The records:
=== Begin Enclosure ===
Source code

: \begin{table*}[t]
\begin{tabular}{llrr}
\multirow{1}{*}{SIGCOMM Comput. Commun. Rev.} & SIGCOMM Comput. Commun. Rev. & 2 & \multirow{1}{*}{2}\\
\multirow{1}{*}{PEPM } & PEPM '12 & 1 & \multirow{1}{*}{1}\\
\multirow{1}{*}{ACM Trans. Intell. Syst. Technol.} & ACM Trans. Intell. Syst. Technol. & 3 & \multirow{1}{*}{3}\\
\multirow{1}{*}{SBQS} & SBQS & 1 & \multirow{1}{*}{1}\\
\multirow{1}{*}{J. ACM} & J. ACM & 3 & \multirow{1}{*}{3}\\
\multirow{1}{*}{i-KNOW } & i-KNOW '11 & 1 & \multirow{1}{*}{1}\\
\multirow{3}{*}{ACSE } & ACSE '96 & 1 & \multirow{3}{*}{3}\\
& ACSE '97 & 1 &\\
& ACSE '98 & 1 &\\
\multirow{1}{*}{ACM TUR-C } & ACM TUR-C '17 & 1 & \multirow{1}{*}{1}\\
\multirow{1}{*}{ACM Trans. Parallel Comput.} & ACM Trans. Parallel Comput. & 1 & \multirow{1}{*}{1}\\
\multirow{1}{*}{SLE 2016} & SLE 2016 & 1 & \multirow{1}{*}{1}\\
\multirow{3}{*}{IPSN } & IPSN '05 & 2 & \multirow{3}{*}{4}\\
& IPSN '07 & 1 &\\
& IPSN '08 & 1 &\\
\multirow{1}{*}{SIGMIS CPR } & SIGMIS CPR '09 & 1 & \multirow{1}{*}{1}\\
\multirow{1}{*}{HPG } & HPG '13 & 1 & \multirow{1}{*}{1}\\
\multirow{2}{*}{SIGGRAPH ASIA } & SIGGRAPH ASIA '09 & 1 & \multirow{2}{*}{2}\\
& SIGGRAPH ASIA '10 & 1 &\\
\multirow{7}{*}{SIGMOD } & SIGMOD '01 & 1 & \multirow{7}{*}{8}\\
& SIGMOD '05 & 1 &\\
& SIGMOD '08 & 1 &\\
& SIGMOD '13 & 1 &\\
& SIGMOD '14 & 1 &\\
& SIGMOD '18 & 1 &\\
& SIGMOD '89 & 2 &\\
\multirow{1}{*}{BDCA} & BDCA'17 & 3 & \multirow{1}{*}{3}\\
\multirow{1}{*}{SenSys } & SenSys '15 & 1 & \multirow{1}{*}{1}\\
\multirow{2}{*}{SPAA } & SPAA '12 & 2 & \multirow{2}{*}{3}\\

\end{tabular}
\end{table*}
=== End Enclosure ===
Your objective: Begin at the first line of the records above and quote every line verbatim through the one that contains "ACSE '97 & 1 &\\".

Output of the exercise:
Source code

: \begin{table*}[t]
\begin{tabular}{llrr}
\multirow{1}{*}{SIGCOMM Comput. Commun. Rev.} & SIGCOMM Comput. Commun. Rev. & 2 & \multirow{1}{*}{2}\\
\multirow{1}{*}{PEPM } & PEPM '12 & 1 & \multirow{1}{*}{1}\\
\multirow{1}{*}{ACM Trans. Intell. Syst. Technol.} & ACM Trans. Intell. Syst. Technol. & 3 & \multirow{1}{*}{3}\\
\multirow{1}{*}{SBQS} & SBQS & 1 & \multirow{1}{*}{1}\\
\multirow{1}{*}{J. ACM} & J. ACM & 3 & \multirow{1}{*}{3}\\
\multirow{1}{*}{i-KNOW } & i-KNOW '11 & 1 & \multirow{1}{*}{1}\\
\multirow{3}{*}{ACSE } & ACSE '96 & 1 & \multirow{3}{*}{3}\\
& ACSE '97 & 1 &\\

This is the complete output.